Publié le 30 Dec 2015 - 20:27
REFORME FONCIÈRE

Le rapport définitif toujours en attente

 

Il faudra encore beaucoup de concertations avant de proposer aux autorités les conclusions des travaux de la Commission nationale de la réforme foncière (CNRF). C’est ce qu’a expliqué hier Moustapha Sourang, lors de la session de mise en commun des leçons apprises lors du Forum foncier mondial (FFM).

 

Le rapport définitif des travaux de la CNRF, annoncé pour ce mois, va devoir attendre. Mieux ou pis, un report sans date précise. Les conclusions sont une fois de plus reportées mais par précautions, selon le professeur Moustapha Sourang. ‘‘La réforme se poursuit encore. Il faut un consensus. Nous prendrons le temps qu’il faut pour la mûrir ; pour éviter une querelle de non-informés.  On connait l’ensemble des paramètres, avec tout ce qui a été fait. Mais, je n’ose plus avancer de date, car je n’aimerai pas m’engager sur une échéance que je ne pourrai respecter.
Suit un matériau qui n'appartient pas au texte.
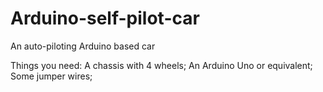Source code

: # Arduino-self-pilot-car
An auto-piloting Arduino based car


Things you need:
A chassis with 4 wheels;
An Arduino Uno or equivalent;
Some jumper wires;
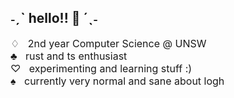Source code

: ## ˗ˏˋ hello!! 🦀 ´ˎ˗
<font size = "3">
♢  &nbsp; 2nd year Computer Science @ UNSW </br>
♣  &nbsp; rust and ts enthusiast </br>
♡  &nbsp; experimenting and learning stuff :) </br>
♠  &nbsp; currently very normal and sane about logh </br>
</font>
<!--
**crocyoiin/crocyoiin** is a ✨ _special_ ✨ repository because its `README.md` (this file) appears on your GitHub profile.

Here are some ideas to get you started:

- 🔭 I’m currently working on ...
- 🌱 I’m currently learning ...
- 👯 I’m looking to collaborate on ...
- 🤔 I’m looking for help with ...
- 💬 Ask me about ...
- 📫 How to reach me: ...
- 😄 Pronouns: ...
- ⚡ Fun fact: ...
-->
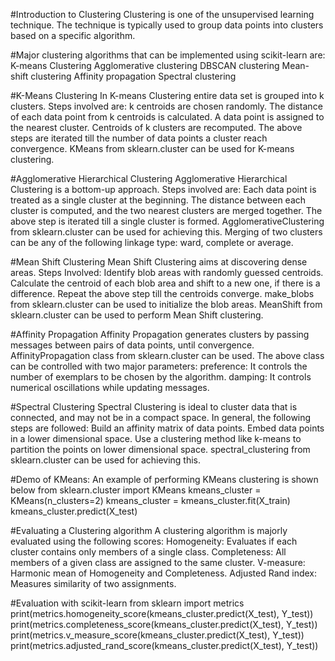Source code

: #Introduction to Clustering
Clustering is one of the unsupervised learning technique.
The technique is typically used to group data points into clusters based on a specific algorithm.

#Major clustering algorithms that can be implemented using scikit-learn are:
K-means Clustering
Agglomerative clustering
DBSCAN clustering
Mean-shift clustering
Affinity propagation
Spectral clustering

#K-Means Clustering
In K-means Clustering entire data set is grouped into k clusters.
Steps involved are:
k centroids are chosen randomly.
The distance of each data point from k centroids is calculated. A data point is assigned to the nearest cluster.
Centroids of k clusters are recomputed.
The above steps are iterated till the number of data points a cluster reach convergence.
KMeans from sklearn.cluster can be used for K-means clustering.

#Agglomerative Hierarchical Clustering
Agglomerative Hierarchical Clustering is a bottom-up approach.
Steps involved are:
Each data point is treated as a single cluster at the beginning.
The distance between each cluster is computed, and the two nearest clusters are merged together.
The above step is iterated till a single cluster is formed.
AgglomerativeClustering from sklearn.cluster can be used for achieving this.
Merging of two clusters can be any of the following linkage type: ward, complete or average.
  
#Mean Shift Clustering
Mean Shift Clustering aims at discovering dense areas.
Steps Involved:
Identify blob areas with randomly guessed centroids.
Calculate the centroid of each blob area and shift to a new one, if there is a difference.
Repeat the above step till the centroids converge.
make_blobs from sklearn.cluster can be used to initialize the blob areas. MeanShift from sklearn.cluster can be used to perform Mean Shift clustering.

#Affinity Propagation
Affinity Propagation generates clusters by passing messages between pairs of data points, until convergence.
AffinityPropagation class from sklearn.cluster can be used.
The above class can be controlled with two major parameters:
preference: It controls the number of exemplars to be chosen by the algorithm.
damping: It controls numerical oscillations while updating messages.
  
#Spectral Clustering
Spectral Clustering is ideal to cluster data that is connected, and may not be in a compact space.
In general, the following steps are followed:
Build an affinity matrix of data points.
Embed data points in a lower dimensional space.
Use a clustering method like k-means to partition the points on lower dimensional space.
spectral_clustering from sklearn.cluster can be used for achieving this.

#Demo of KMeans:
An example of performing KMeans clustering is shown below
from sklearn.cluster import KMeans
kmeans_cluster = KMeans(n_clusters=2)
kmeans_cluster = kmeans_cluster.fit(X_train) 
kmeans_cluster.predict(X_test)

#Evaluating a Clustering algorithm
A clustering algorithm is majorly evaluated using the following scores:
Homogeneity: Evaluates if each cluster contains only members of a single class.
Completeness: All members of a given class are assigned to the same cluster.
V-measure: Harmonic mean of Homogeneity and Completeness.
Adjusted Rand index: Measures similarity of two assignments.
  
#Evaluation with scikit-learn
from sklearn import metrics
print(metrics.homogeneity_score(kmeans_cluster.predict(X_test), Y_test))
print(metrics.completeness_score(kmeans_cluster.predict(X_test), Y_test))
print(metrics.v_measure_score(kmeans_cluster.predict(X_test), Y_test))
print(metrics.adjusted_rand_score(kmeans_cluster.predict(X_test), Y_test))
Les consultations qui sont toujours en cours’’, a-t-il fait savoir hier lors de la restitution des leçons apprises du Forum foncier mondial FFM qui s’est tenue à Dakar en mai dernier. Il a également annoncé une rencontre en janvier avec le Cadre de recherche et d’action sur le foncier au Sénégal (Crafs) pour mettre au point les dernières avancées des travaux. Fort de ces 90 rencontres dans les 45 départements et 35 mille personnes rencontrées, il ne doute pas de l’inclusivité de la mesure. Selon le président de la CNRF, il s’agira dans cette mouture d’amalgamer la lettre de la loi agro-sylvo-pastorale de 2004 à l’esprit de la loi de 1964 relative au domaine national.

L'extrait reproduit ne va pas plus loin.